Bezüglich der nun anstehenden Abstimmung über den Beschlussvorschlag bringt Herr Loos seinen bereits in der Anfrage gestellten Antrag ein. über die genannten Punkte separat abzustimmen. Herr … ruft daher die einzelnen Ziffern des Antrages auf und lässt darüber einzeln abstimmen:

„Der Gesundheits- und Sozialausschuss empfiehlt dem Kreistag, zu beschließen:

Punkt 1: Ab sofort gelten für Empfängerinnen und Empfängern von Leistungen der Grundsicherung nach SGB II und SGB XII als Mietobergrenzen für die angemessenen Mieten ihrer Unterkunft mindes-tens die Tabellenwerte nach dem Wohngeldgesetz plus ein Sicherheitszuschlag von 10%.
-> Abstimmungsergebnis: zwei Stimmen dafür.

Punkt 2: Für die angemessenen Heizkosten wird von der Kreisverwaltung eine vorläufige Tabelle er-stellt, die auch die Höhenlage, die Energieträger und das Alter und den Zustand der Gebäude berück-sichtigt. Dabei müssen sich in allen Fällen mindestens die bisher verwendeten Höchstwerte plus einen Sicherheitszuschlag von 10% ergeben.
—> Abstimmungsergebnis: zwei Stimmen dafür.

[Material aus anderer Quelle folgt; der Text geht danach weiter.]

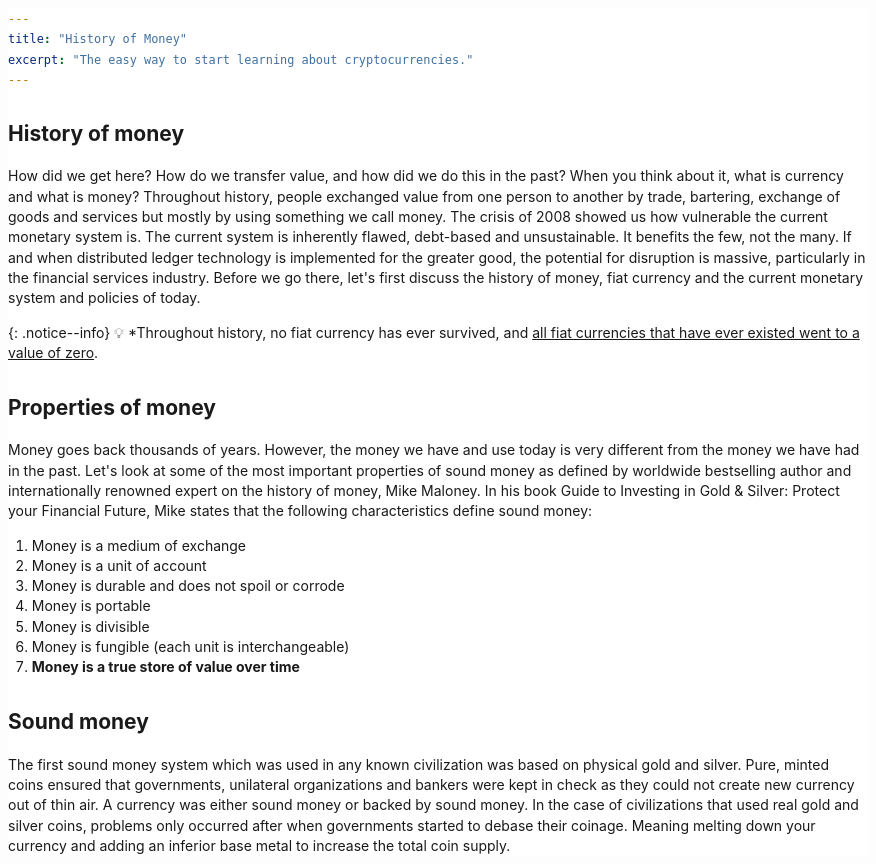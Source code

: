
 ```yaml
---
title: "History of Money"
excerpt: "The easy way to start learning about cryptocurrencies."
---
```


## History of money

How did we get here? How do we transfer value, and how did we do this in
the past? When you think about it, what is currency and what is money?
Throughout history, people exchanged value from one person to another by
trade, bartering, exchange of goods and services but mostly by using
something we call money. The crisis of 2008 showed us how vulnerable the
current monetary system is. The current system is inherently flawed,
debt-based and unsustainable. It benefits the few, not the many. If and
when distributed ledger technology is implemented for the greater good,
the potential for disruption is massive, particularly in the financial
services industry. Before we go there, let's first discuss the history
of money, fiat currency and the current monetary system and policies of
today.

{: .notice--info}
:bulb: *Throughout history, no fiat currency has ever survived, and 
[all fiat currencies that have ever existed went to a value of zero](https://www.amazon.com/Big-Reset-Revised-Financial-Endgame/dp/9462980276).

## Properties of money

Money goes back thousands of years. However, the money we have and use
today is very different from the money we have had in the past. Let's
look at some of the most important properties of sound money as defined
by worldwide bestselling author and internationally renowned expert on
the history of money, Mike Maloney. In his book Guide to Investing in
Gold & Silver: Protect your Financial Future, Mike states that the
following characteristics define sound money:

1.  Money is a medium of exchange
2.  Money is a unit of account
3.  Money is durable and does not spoil or corrode
4.  Money is portable
5.  Money is divisible
6.  Money is fungible (each unit is interchangeable)
7.  **Money is a true store of value over time**

## Sound money

The first sound money system which was used in any known civilization
was based on physical gold and silver. Pure, minted coins ensured that
governments, unilateral organizations and bankers were kept in check as
they could not create new currency out of thin air. A currency was
either sound money or backed by sound money. In the case of
civilizations that used real gold and silver coins, problems only
occurred after when governments started to debase their coinage. Meaning
melting down your currency and adding an inferior base metal to increase
the total coin supply.
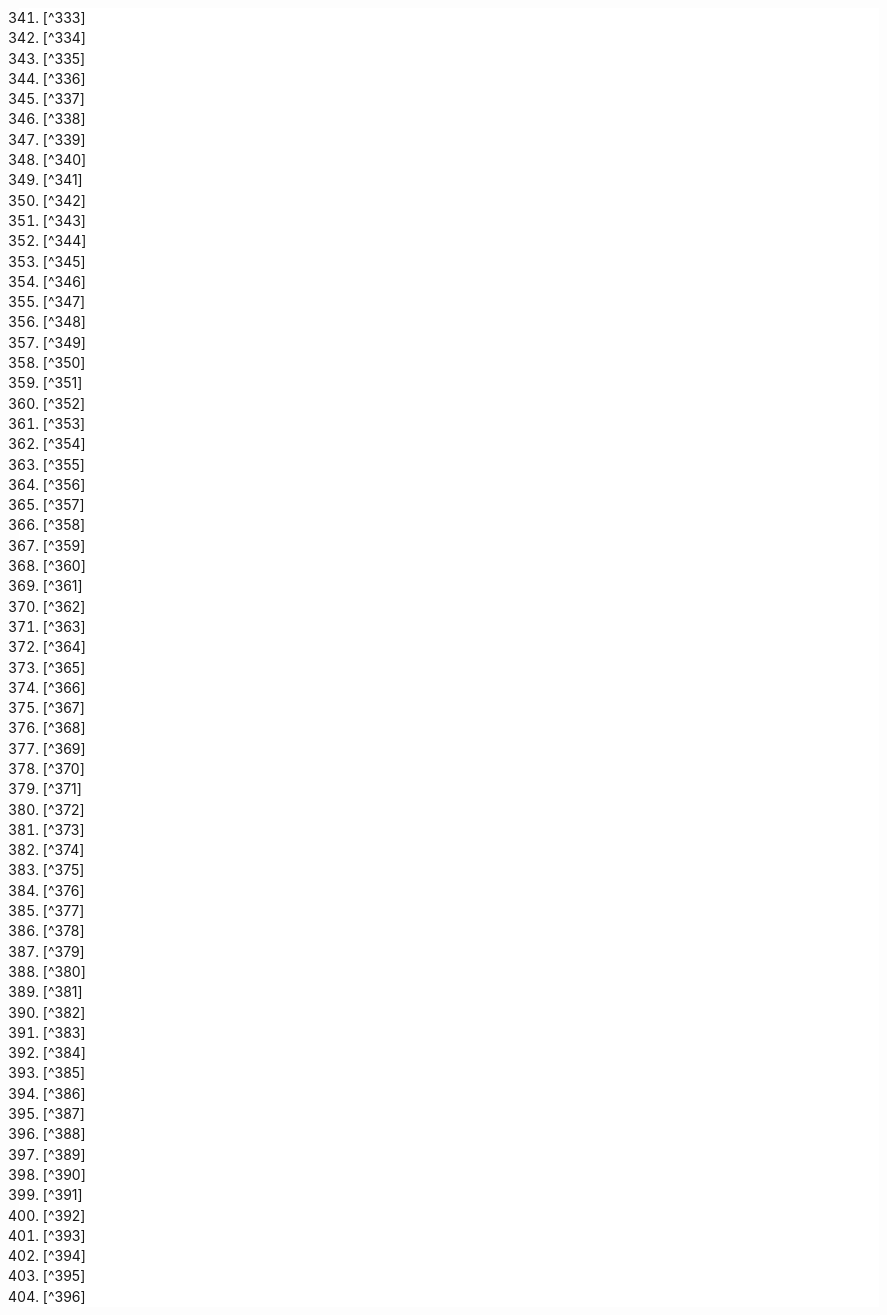 341. [^333]
342. [^334]
343. [^335]
344. [^336]
345. [^337]
346. [^338]
347. [^339]
348. [^340]
349. [^341]
350. [^342]
351. [^343]
352. [^344]
353. [^345]
354. [^346]
355. [^347]
356. [^348]
357. [^349]
358. [^350]
359. [^351]
360. [^352]
361. [^353]
362. [^354]
363. [^355]
364. [^356]
365. [^357]
366. [^358]
367. [^359]
368. [^360]
369. [^361]
370. [^362]
371. [^363]
372. [^364]
373. [^365]
374. [^366]
375. [^367]
376. [^368]
377. [^369]
378. [^370]
379. [^371]
380. [^372]
381. [^373]
382. [^374]
383. [^375]
384. [^376]
385. [^377]
386. [^378]
387. [^379]
388. [^380]
389. [^381]
390. [^382]
391. [^383]
392. [^384]
393. [^385]
394. [^386]
395. [^387]
396. [^388]
397. [^389]
398. [^390]
399. [^391]
400. [^392]
401. [^393]
402. [^394]
403. [^395]
404. [^396]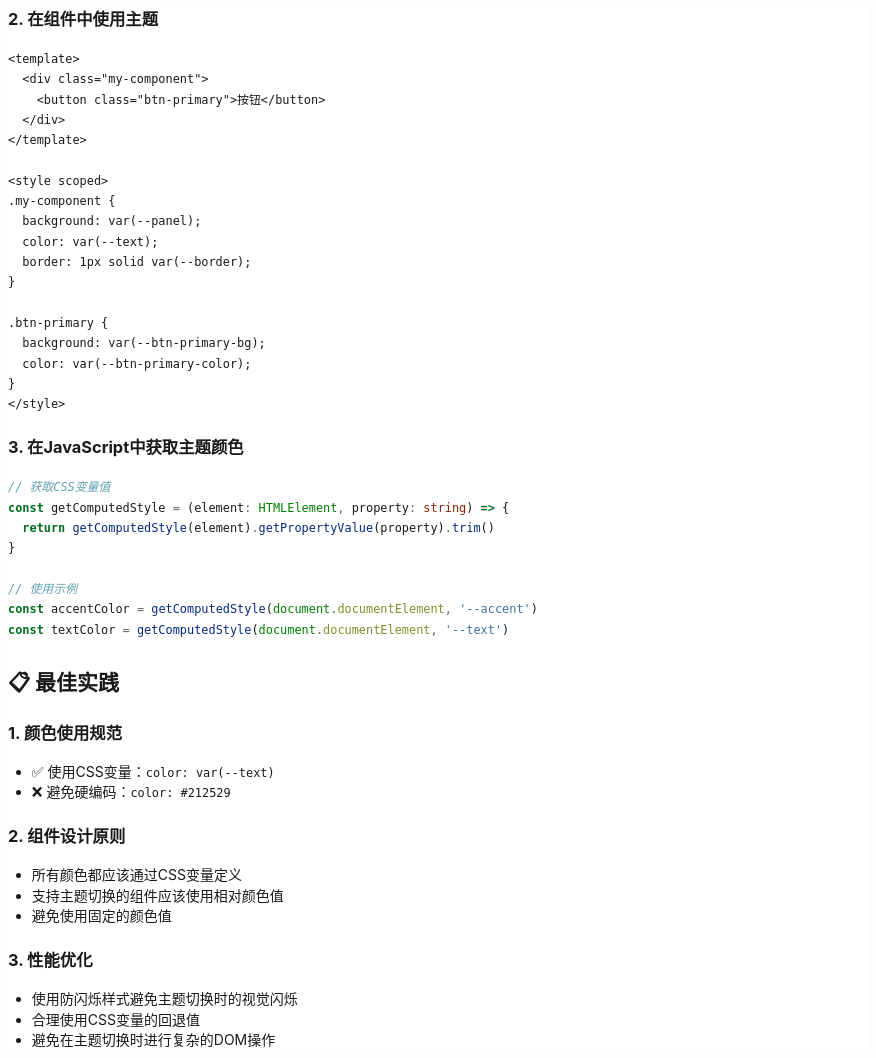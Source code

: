 ### 2. 在组件中使用主题
```vue
<template>
  <div class="my-component">
    <button class="btn-primary">按钮</button>
  </div>
</template>

<style scoped>
.my-component {
  background: var(--panel);
  color: var(--text);
  border: 1px solid var(--border);
}

.btn-primary {
  background: var(--btn-primary-bg);
  color: var(--btn-primary-color);
}
</style>
```

### 3. 在JavaScript中获取主题颜色
```typescript
// 获取CSS变量值
const getComputedStyle = (element: HTMLElement, property: string) => {
  return getComputedStyle(element).getPropertyValue(property).trim()
}

// 使用示例
const accentColor = getComputedStyle(document.documentElement, '--accent')
const textColor = getComputedStyle(document.documentElement, '--text')
```

## 📋 最佳实践

### 1. 颜色使用规范
- ✅ 使用CSS变量：`color: var(--text)`
- ❌ 避免硬编码：`color: #212529`

### 2. 组件设计原则
- 所有颜色都应该通过CSS变量定义
- 支持主题切换的组件应该使用相对颜色值
- 避免使用固定的颜色值

### 3. 性能优化
- 使用防闪烁样式避免主题切换时的视觉闪烁
- 合理使用CSS变量的回退值
- 避免在主题切换时进行复杂的DOM操作
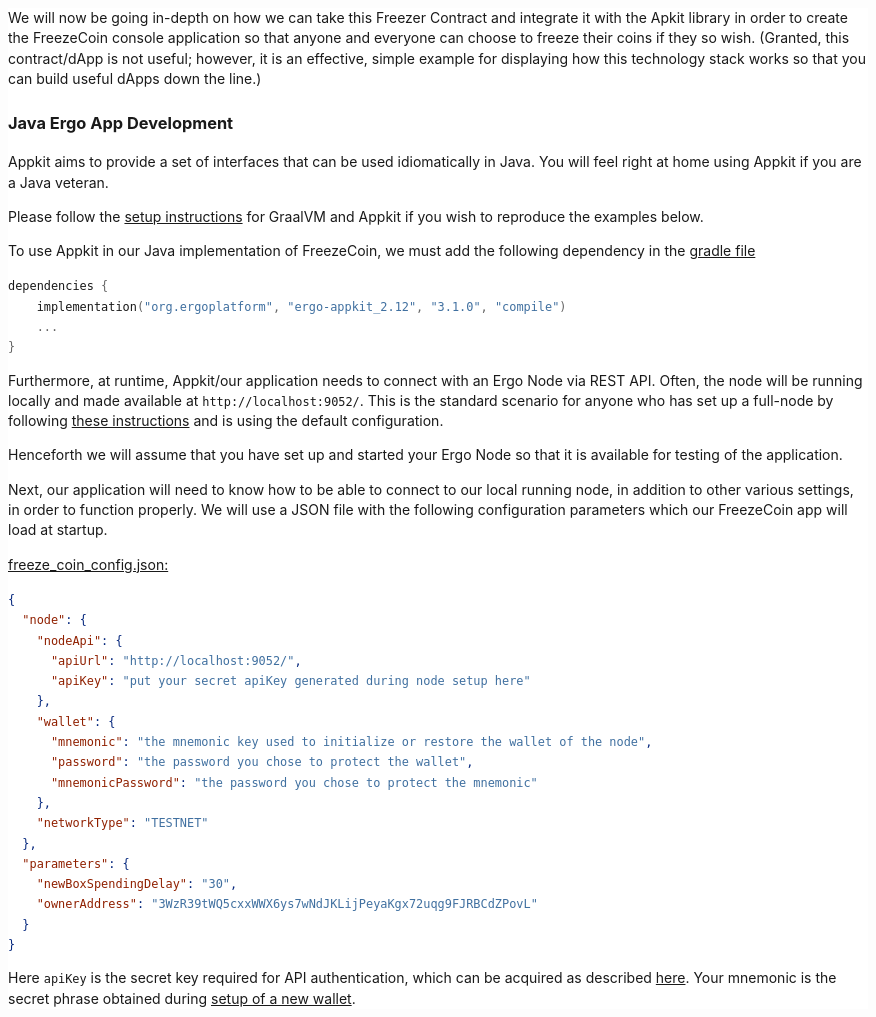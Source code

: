 We will now be going in-depth on how we can take this Freezer Contract and integrate it with the Apkit library in order to create the FreezeCoin console application so that anyone and everyone can choose to freeze their coins if they so wish. (Granted, this contract/dApp is not useful; however, it is an effective, simple example for displaying how this technology stack works so that you can build useful dApps down the line.)


### Java Ergo App Development

Appkit aims to provide a set of interfaces that can be used idiomatically in Java. You will feel right at home using Appkit if you are a Java veteran.

Please follow the [setup instructions](https://github.com/aslesarenko/ergo-appkit#setup) for GraalVM and Appkit if you wish to reproduce the examples below.

To use Appkit in our Java implementation of FreezeCoin, we must add the following dependency in the [gradle file](https://github.com/aslesarenko/ergo-appkit-examples/blob/master/java-examples/build.gradle.kts)

```kotlin
dependencies {
    implementation("org.ergoplatform", "ergo-appkit_2.12", "3.1.0", "compile")
    ...
}
```

Furthermore, at runtime, Appkit/our application needs to connect with an Ergo Node via REST API. Often,
the node will be running locally and made available at `http://localhost:9052/`. This is the standard scenario for anyone who has set up a full-node by following [these
instructions](https://github.com/ergoplatform/ergo/wiki/Set-up-a-full-node) and is using the default configuration.

Henceforth we will assume that you have set up and started your Ergo Node so that it is available for testing of the application.

Next, our application will need to know how to be able to connect to our local running node, in addition to other various settings, in order to function properly. We will use a JSON file with the following
configuration parameters which our FreezeCoin app will load at startup. 

[freeze_coin_config.json:](https://github.com/aslesarenko/ergo-appkit-examples/blob/master/freeze_coin_config.json)

```JSON
{
  "node": {
    "nodeApi": {
      "apiUrl": "http://localhost:9052/",
      "apiKey": "put your secret apiKey generated during node setup here"
    },
    "wallet": {
      "mnemonic": "the mnemonic key used to initialize or restore the wallet of the node",
      "password": "the password you chose to protect the wallet",
      "mnemonicPassword": "the password you chose to protect the mnemonic"
    },
    "networkType": "TESTNET"
  },
  "parameters": {
    "newBoxSpendingDelay": "30",
    "ownerAddress": "3WzR39tWQ5cxxWWX6ys7wNdJKLijPeyaKgx72uqg9FJRBCdZPovL"
  }
}
```
Here `apiKey` is the secret key required for API authentication, which can be
acquired as described
[here](https://github.com/ergoplatform/ergo/wiki/Ergo-REST-API#setting-an-api-key).
Your mnemonic is the secret phrase obtained during [setup of a new
wallet](https://github.com/ergoplatform/ergo/wiki/Wallet-documentation).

Punkt 3: Als Angemessenheitsgrenze für die weiteren „kalten“ Betriebskosten werden kreisweit die bisher verwendeten Höchstwerte um einen Sicherheitszuschlag von 10% erhöht.
-> Abstimmungsergebnis: zwei Stimmen dafür.

Punkt 4: Alle Betroffenen, für die im Jahr 2019 Kürzungen wegen angeblicher Unangemessenheit der Unterkunftskosten erfolgten, erhalten Nachzahlungen mit der Differenz zwischen den sich aus 1. bis 3. ergebenden und den bisher anerkannten Unterkunftskosten.
-> Abstimmungsergebnis: zwei Stimmen dafür.

Punkt 5: Alle Betroffenen, für die im Jahr 2018 Kürzungen wegen angeblicher Unangemessenheit der Unterkunftskosten erfolgten, erhalten Nachzahlungen mit der Differenz zwischen den sich aus 1. bis 3. ergebenden und den bisher anerkannten Unterkunftskosten.
-> Abstimmungsergebnis: zwei Stimmen dafür.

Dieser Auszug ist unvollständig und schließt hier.